With the pictures left out, restate exactly the part below that opens with the line containing "effect of $g$" and closes with the line containing "The natural combination".

Dataset entries
==================================================

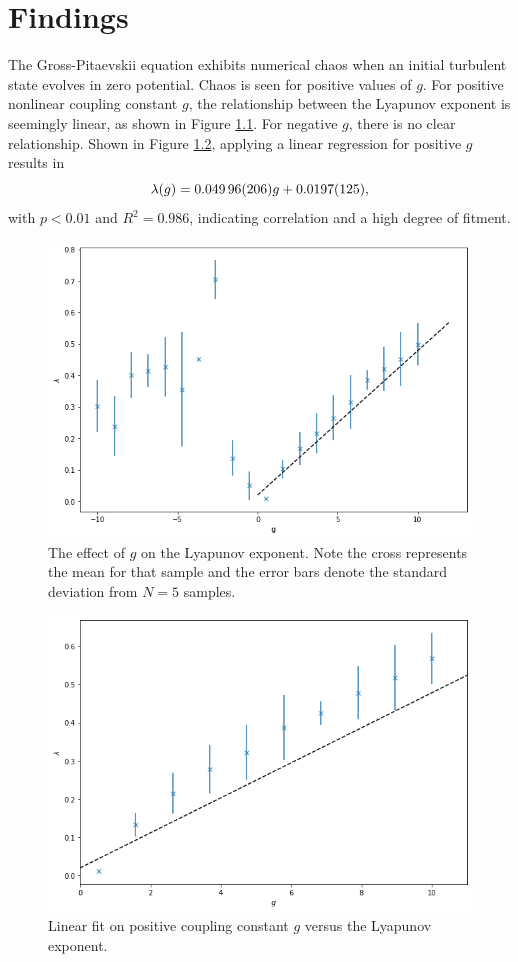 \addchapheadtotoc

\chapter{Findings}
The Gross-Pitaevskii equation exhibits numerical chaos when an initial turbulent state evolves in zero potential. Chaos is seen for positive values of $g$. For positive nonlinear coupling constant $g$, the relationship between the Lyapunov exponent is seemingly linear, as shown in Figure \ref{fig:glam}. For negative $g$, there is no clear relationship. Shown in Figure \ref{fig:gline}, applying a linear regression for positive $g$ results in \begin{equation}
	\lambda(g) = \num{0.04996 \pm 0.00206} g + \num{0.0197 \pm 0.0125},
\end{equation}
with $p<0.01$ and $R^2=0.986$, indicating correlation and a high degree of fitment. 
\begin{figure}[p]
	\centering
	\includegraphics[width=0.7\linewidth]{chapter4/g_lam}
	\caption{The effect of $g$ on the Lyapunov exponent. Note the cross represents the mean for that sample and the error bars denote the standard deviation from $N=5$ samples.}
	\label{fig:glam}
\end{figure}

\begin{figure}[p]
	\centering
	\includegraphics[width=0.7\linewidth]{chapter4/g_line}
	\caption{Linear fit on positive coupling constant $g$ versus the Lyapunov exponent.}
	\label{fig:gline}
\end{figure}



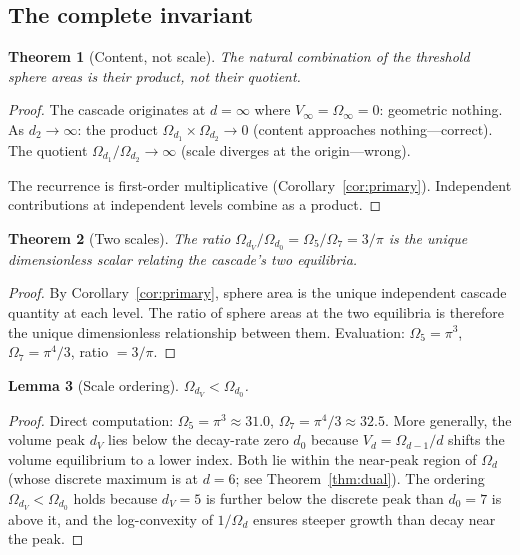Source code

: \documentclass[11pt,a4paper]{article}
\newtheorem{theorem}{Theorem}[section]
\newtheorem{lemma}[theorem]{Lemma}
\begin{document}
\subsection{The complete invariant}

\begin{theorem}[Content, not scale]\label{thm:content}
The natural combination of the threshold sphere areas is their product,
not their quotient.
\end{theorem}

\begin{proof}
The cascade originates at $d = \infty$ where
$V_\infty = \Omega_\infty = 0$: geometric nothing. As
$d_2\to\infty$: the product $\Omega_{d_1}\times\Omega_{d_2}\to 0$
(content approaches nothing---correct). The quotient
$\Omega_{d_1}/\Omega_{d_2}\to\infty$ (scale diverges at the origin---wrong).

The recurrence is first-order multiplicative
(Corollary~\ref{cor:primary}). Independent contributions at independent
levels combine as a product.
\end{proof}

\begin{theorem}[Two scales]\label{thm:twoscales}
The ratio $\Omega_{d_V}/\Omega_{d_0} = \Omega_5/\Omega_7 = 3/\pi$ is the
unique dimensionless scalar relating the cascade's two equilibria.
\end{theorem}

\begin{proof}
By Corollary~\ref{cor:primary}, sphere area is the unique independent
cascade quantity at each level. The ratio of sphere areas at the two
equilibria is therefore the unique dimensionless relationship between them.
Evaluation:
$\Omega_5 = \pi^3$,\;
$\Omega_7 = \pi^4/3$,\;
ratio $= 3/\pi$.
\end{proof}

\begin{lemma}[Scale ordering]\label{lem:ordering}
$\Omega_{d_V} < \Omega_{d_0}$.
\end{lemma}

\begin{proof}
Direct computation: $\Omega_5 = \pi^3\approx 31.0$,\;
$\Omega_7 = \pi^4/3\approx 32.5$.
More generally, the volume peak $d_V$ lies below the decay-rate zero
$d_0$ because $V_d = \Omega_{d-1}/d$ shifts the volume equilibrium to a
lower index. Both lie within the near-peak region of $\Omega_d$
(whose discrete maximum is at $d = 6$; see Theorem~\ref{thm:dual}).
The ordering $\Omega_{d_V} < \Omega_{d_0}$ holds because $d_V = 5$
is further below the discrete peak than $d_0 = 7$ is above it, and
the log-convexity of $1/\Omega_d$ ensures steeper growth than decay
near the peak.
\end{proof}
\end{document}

==================================================

Answer space
	\caption{The effect of $g$ on the Lyapunov exponent. Note the cross represents the mean for that sample and the error bars denote the standard deviation from $N=5$ samples.}
	\label{fig:glam}
\end{figure}

\begin{figure}[p]
	\centering
	\includegraphics[width=0.7\linewidth]{chapter4/g_line}
	\caption{Linear fit on positive coupling constant $g$ versus the Lyapunov exponent.}
	\label{fig:gline}
\end{figure}



Source code

: \documentclass[11pt,a4paper]{article}
\newtheorem{theorem}{Theorem}[section]
\newtheorem{lemma}[theorem]{Lemma}
\begin{document}
\subsection{The complete invariant}

\begin{theorem}[Content, not scale]\label{thm:content}
The natural combination of the threshold sphere areas is their product,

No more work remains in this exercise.